### PROBLEM TO WORK ON
Would you retype the entries from the first line to the line bearing "Let $A_\alpha$ be", both included, leaving out every picture?

___ DATASET RECORDS

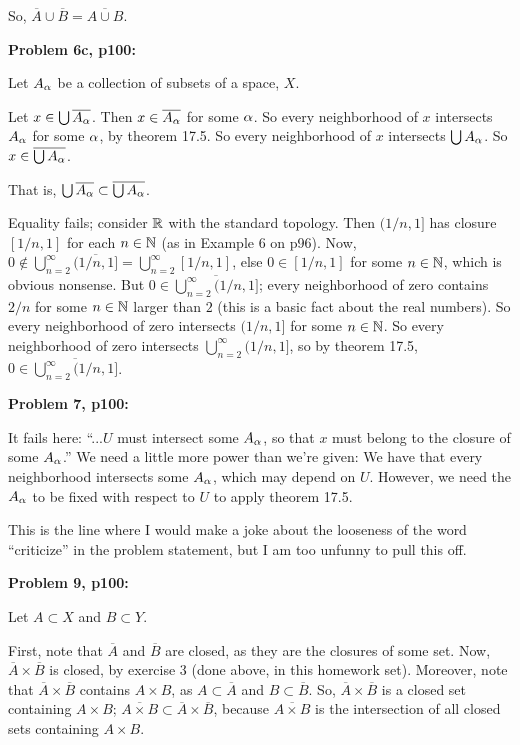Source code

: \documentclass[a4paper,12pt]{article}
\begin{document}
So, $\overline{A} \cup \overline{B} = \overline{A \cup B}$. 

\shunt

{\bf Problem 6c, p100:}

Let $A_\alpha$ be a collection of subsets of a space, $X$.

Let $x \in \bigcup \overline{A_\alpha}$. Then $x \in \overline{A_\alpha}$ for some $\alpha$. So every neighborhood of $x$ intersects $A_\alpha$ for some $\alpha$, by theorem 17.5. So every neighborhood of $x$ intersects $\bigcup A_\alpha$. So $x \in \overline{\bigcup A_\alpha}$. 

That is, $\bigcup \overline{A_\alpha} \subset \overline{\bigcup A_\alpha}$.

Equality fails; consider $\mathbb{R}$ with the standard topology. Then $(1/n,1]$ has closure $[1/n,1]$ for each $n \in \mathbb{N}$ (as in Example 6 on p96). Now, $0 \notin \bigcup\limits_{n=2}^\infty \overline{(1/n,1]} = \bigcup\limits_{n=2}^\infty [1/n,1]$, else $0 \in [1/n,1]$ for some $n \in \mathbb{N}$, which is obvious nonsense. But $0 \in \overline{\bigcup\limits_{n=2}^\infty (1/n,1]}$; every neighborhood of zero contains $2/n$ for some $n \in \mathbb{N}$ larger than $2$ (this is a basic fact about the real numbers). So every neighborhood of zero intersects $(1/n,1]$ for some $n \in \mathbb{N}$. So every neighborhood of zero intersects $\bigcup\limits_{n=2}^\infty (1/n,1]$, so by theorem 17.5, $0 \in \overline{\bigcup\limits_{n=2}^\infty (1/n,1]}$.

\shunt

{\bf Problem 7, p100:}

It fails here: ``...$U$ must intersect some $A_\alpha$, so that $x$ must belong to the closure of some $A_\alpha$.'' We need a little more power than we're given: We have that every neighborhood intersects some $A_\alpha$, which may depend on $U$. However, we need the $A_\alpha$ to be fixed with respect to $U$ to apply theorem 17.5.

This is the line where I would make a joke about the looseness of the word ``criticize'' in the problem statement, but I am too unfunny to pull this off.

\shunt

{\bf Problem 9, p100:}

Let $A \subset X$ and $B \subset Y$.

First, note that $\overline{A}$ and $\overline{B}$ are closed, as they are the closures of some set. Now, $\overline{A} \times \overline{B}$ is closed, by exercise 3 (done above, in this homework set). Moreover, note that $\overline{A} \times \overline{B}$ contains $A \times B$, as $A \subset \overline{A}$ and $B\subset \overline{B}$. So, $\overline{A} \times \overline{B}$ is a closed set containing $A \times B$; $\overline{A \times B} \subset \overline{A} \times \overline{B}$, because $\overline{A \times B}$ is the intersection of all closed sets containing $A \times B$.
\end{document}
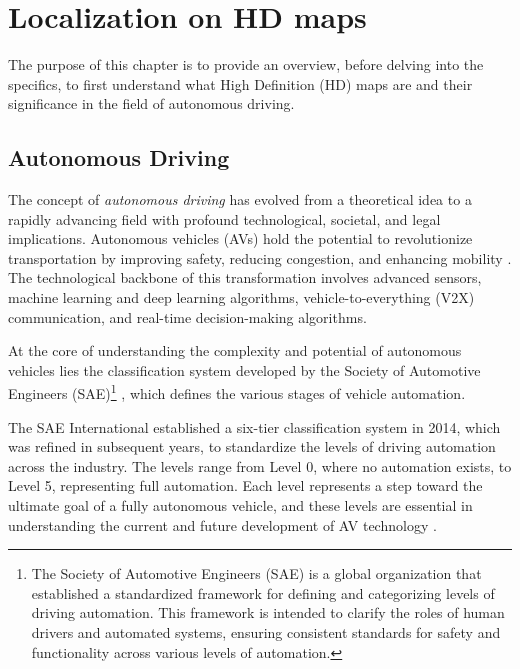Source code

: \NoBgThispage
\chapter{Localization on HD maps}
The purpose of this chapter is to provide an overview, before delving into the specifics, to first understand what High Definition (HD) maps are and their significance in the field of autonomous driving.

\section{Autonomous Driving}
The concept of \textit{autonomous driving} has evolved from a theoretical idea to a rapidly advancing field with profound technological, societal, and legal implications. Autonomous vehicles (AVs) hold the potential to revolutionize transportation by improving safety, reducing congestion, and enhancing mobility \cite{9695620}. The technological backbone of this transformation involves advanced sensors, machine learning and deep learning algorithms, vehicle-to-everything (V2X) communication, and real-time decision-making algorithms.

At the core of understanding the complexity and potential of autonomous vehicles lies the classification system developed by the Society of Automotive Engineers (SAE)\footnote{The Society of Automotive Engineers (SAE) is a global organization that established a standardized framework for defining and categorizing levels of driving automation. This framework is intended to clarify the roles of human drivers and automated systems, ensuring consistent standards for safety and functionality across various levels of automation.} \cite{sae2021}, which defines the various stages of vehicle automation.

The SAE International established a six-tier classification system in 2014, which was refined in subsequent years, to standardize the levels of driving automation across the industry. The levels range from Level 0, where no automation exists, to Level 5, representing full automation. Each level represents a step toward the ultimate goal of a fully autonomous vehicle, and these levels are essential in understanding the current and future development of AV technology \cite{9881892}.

______

### SOLVED PROBLEM
Source code

: \documentclass[a4paper,12pt]{article}
\begin{document}
So, $\overline{A} \cup \overline{B} = \overline{A \cup B}$. 

\shunt

{\bf Problem 6c, p100:}

Let $A_\alpha$ be a collection of subsets of a space, $X$.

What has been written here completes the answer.